When Carpenter and Hill expressed an interest in working on a remake, I was understandably rather excited, not that it felt necessary given how well the original had aged. English filmmaker Rupert Wainwright was hired to direct, and considering he had been responsible for the well above par Stigmata a few years earlier, this seemed like a shrewd decision. Alas, things didn’t work out quite how they were planned, despite the film doubling up at the box office. Critics tore right into it, Carpenter’s faithful fans were somewhat less than amused, and The Fog was generally regarded as a turkey. I’m not ordinarily one to be put off by negative hype, but considering I held the original in such lofty esteem, I decided to give Wainwright’s reboot a decidedly wide berth, at least until the dust had settled. Over a decade later, I have finally had the ominous pleasure, and here my fellow Grueheads, are my frightfully tardy findings.

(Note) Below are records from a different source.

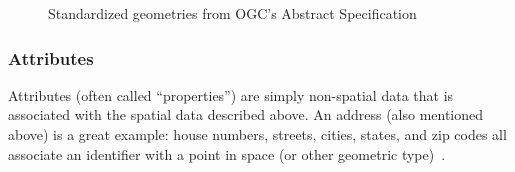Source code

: \begin{figure}
    \centering

      \hfill
{}
       \hfill
      \hfill
    \caption{Standardized geometries from OGC's Abstract Specification}
    \label{fig:geoms}
    
\end{figure}

\subsubsection{Attributes}
Attributes (often called ``properties'') are simply non-spatial data that is associated with the spatial data described above. An address (also mentioned above) is a great example: house numbers, streets, cities, states, and zip codes all associate an identifier with a point in space (or other geometric type)~\cite{gentle_intro}.


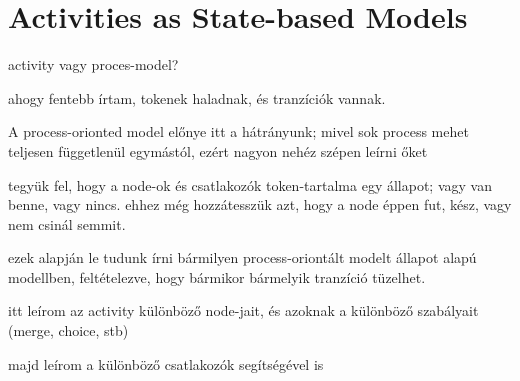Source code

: \section{Activities as State-based Models}

activity vagy proces-model?

ahogy fentebb írtam, tokenek haladnak, és tranzíciók vannak.

A process-orionted model előnye itt a hátrányunk; mivel sok process mehet teljesen függetlenül egymástól, ezért nagyon nehéz szépen leírni őket

tegyük fel, hogy a node-ok és csatlakozók token-tartalma egy állapot; vagy van benne, vagy nincs. ehhez még hozzátesszük azt, hogy a node éppen fut, kész, vagy nem csinál semmit.

ezek alapján le tudunk írni bármilyen process-oriontált modelt állapot alapú modellben, feltételezve, hogy bármikor bármelyik tranzíció tüzelhet.

itt leírom az activity különböző node-jait, és azoknak a különböző szabályait (merge, choice, stb)

majd leírom a különböző csatlakozók segítségével is
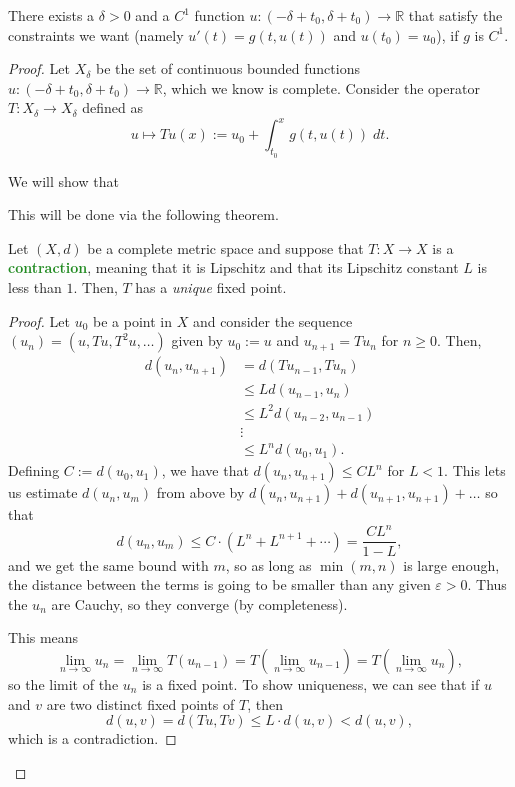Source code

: \documentclass[10pt]{scrartcl}
\providecommand{\eps}{\varepsilon}
\providecommand{\RR}{\mathbb R}
\providecommand{\dif}{\;d}
\providecommand{\vocab}[1]{{\textbf{\textcolor{ForestGreen}{#1}}}}
\begin{document}
\begin{theorem}
	There exists a $\delta > 0$ and a $C^1$ function
	$u\colon(-\delta + t_0, \delta + t_0)\to\RR$ that satisfy
	the constraints we want (namely $u'(t) = g(t, u(t))$ and $u(t_0) = u_0$),
	if $g$ is $C^1$.
\end{theorem}

\begin{proof}
	Let $X_\delta$ be the set of continuous bounded functions
	$u\colon(-\delta + t_0, \delta + t_0)\to\RR$,
	which we know is complete.
	Consider the operator $T\colon X_\delta\to X_\delta$ defined as
	\[u\mapsto Tu(x) := u_0 + \int_{t_0}^x g(t, u(t))\dif t.\]
	
	We will show that
	\begin{center}
	\end{center}
	
	This will be done via the following theorem.
	\begin{theorem*}
		Let $(X, d)$ be a complete metric space and suppose that
		$T\colon X\to X$ is a \vocab{contraction},
		meaning that it is Lipschitz and that its
		Lipschitz constant $L$ is less than $1$.
		Then, $T$ has a \emph{unique} fixed point.
	\end{theorem*}
	
	\begin{proof}
		Let $u_0$ be a point in $X$
		and consider the sequence $(u_n) = (u, Tu, T^2u, \dots)$ given by
		$u_0 := u$ and $u_{n+1} = Tu_n$ for $n\ge 0$. Then,
		\begin{align*}
			d(u_n, u_{n+1}) &= d(Tu_{n-1}, Tu_n)\\
			&\le Ld(u_{n-1}, u_n)\\
			&\le L^2d(u_{n-2}, u_{n-1})\\
			&\vdots\\
			&\le L^nd(u_0, u_1).
		\end{align*}
		Defining $C := d(u_0, u_1)$, we have that
		$d(u_n, u_{n+1}) \le CL^n$ for $L < 1$.
		This lets us estimate $d(u_n, u_m)$ from above by
		$d(u_n, u_{n+1}) + d(u_{n+1}, u_{n+1}) + \dots$ so that
		\[d(u_n, u_m) \le C\cdot (L^n + L^{n+1} + \cdots)
		= \frac{CL^n}{1 - L},\]
		and we get the same bound with $m$, so as long as $\min(m, n)$
		is large enough, the distance between the terms
		is going to be smaller than any given $\eps > 0$.
		Thus the $u_n$ are Cauchy, so they converge (by completeness).
		
		This means
		\[\lim_{n\to\infty} u_n = \lim_{n\to\infty} T(u_{n-1})
		= T(\lim_{n\to\infty} u_{n-1}) = T(\lim_{n\to\infty} u_n),\]
		so the limit of the $u_n$ is a fixed point.
		To show uniqueness, we can see that if $u$ and $v$
		are two distinct fixed points of $T$, then
		\[d(u, v) = d(Tu, Tv) \le L\cdot d(u, v) < d(u, v),\]
		which is a contradiction.
	\end{proof}
	

\end{proof}
\end{document}
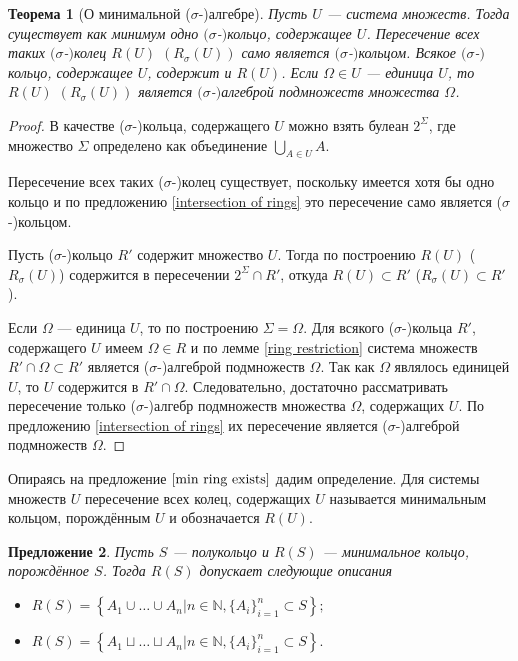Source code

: \documentclass[12pt]{article}
\newtheorem{theorem}{Теорема}
\newtheorem{proposition}[theorem]{Предложение}
\numberwithin{theorem}{section}
\theoremstyle{definition}
\newcommand{\defin}[2]{\hypertarget{#2}{{\color{red} #1}}}
\newcommand{\defineset}[2]{\left\{
	\left.
	#1
	\right\vert
	#2
	\right\}}
\begin{document}
	\begin{theorem}[О минимальной ($ \sigma $-)алгебре] \label{min ring exists}
		Пусть $ U $ --- система множеств. Тогда существует как минимум одно $ ( $$ \sigma $-$ ) $кольцо, содержащее $ U $.
		Пересечение всех таких $ ( $$ \sigma $-$ ) $колец $ R(U) $ $ (R_{\sigma}(U)) $ само является $ ( $$ \sigma $-$ ) $кольцом. 
		Всякое $ ( $$ \sigma $-$ ) $кольцо, содержащее $ U $, содержит и $ R(U) $. 
		Если $ \Omega \in U $ --- единица $ U $, 
		то $ R(U) $ $ (R_{\sigma}(U)) $ является $ ( $$ \sigma $-$ ) $алгеброй подмножеств множества $ \Omega $.
	\end{theorem}
	
	\begin{proof}
		В качестве ($ \sigma $-)кольца, содержащего $ U $ можно взять булеан $ 2^{\Sigma} $, 
		где множество $ \Sigma $ определено как объединение $ \bigcup\limits_{A \in U} A $.
		
		Пересечение всех таких ($ \sigma $-)колец существует, поскольку имеется хотя бы одно кольцо и
		по предложению \ref{intersection of rings} это пересечение само является ($ \sigma $-)кольцом.
		
		Пусть ($ \sigma $-)кольцо $ R' $ содержит множество $ U $. 
		Тогда по построению $ R(U) $ ($ R_{\sigma}(U) $) содержится в пересечении $ 2^{\Sigma} \cap R' $,
		откуда $ R(U) \subset R' $ ($ R_{\sigma}(U) \subset R' $).
		
		Если $ \Omega $ --- единица $ U $, то по построению $ \Sigma = \Omega $.
		Для всякого ($ \sigma $-)кольца $ R' $, содержащего $ U $ имеем $ \Omega \in R $ и по лемме \ref{ring restriction}
		система множеств $ R' \cap \Omega \subset R' $ является ($ \sigma $-)алгеброй подмножеств $ \Omega $.
		Так как $ \Omega $ являлось единицей $ U $, то $ U $ содержится в $ R' \cap \Omega $.
		Следовательно, достаточно рассматривать пересечение только ($ \sigma $-)алгебр подмножеств множества $ \Omega $,
		содержащих $ U $. По предложению \ref{intersection of rings} их пересечение является ($ \sigma $-)алгеброй подмножеств $ \Omega $.
	\end{proof}
	
	Опираясь на предложение $ \ref{min ring exists} $ дадим определение. 
	Для системы множеств $ U $ пересечение всех колец, содержащих $ U $ называется \defin{минимальным кольцом,
	порождённым $ U $}{min-ring} и обозначается $ R(U) $.
	
	\begin{proposition} \label{min ring description}
		Пусть $ S $ --- полукольцо и $ R(S) $ --- минимальное кольцо, порождённое $ S $.
		Тогда $ R(S) $ допускает следующие описания
		\begin{itemize}
			\item $ R(S) = \defineset{A_1 \cup \ldots \cup A_n}{n \in \mathbb{N}, \{A_i\}_{i = 1}^{n} \subset S}; $
			\item $ R(S) = \defineset{A_1 \sqcup \ldots \sqcup A_n}{n \in \mathbb{N}, \{A_i\}_{i = 1}^{n} \subset S}. $
		\end{itemize}
	\end{proposition}
	
\end{document}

Okay so first I think we really ought to address the gorilla in the mist. Two words – Stevie Wayne. Barbeau’s sultry tones provided the commentary to my adolescence, and over thirty years later, I still struggle to recall a voice quite so effortlessly seductive. Selma Blair is on lighthouse duties here, and while she’s undoubtedly a sight for sore eyes, it just ain’t the same. When I started appraising films, I made a solemn vow to judge remakes on their own merits, and not fall into the trap of making unfair comparisons to the works from which they derive. However, that’s a darn sight easier said than done when so much of what made the predecessor stand out has been neutered and our radio host is just the tip of this particular fog bank. Thus before we go a solitary step further into the dense mist of disappointment, I figure it best to get a few other niggling concerns off my chest.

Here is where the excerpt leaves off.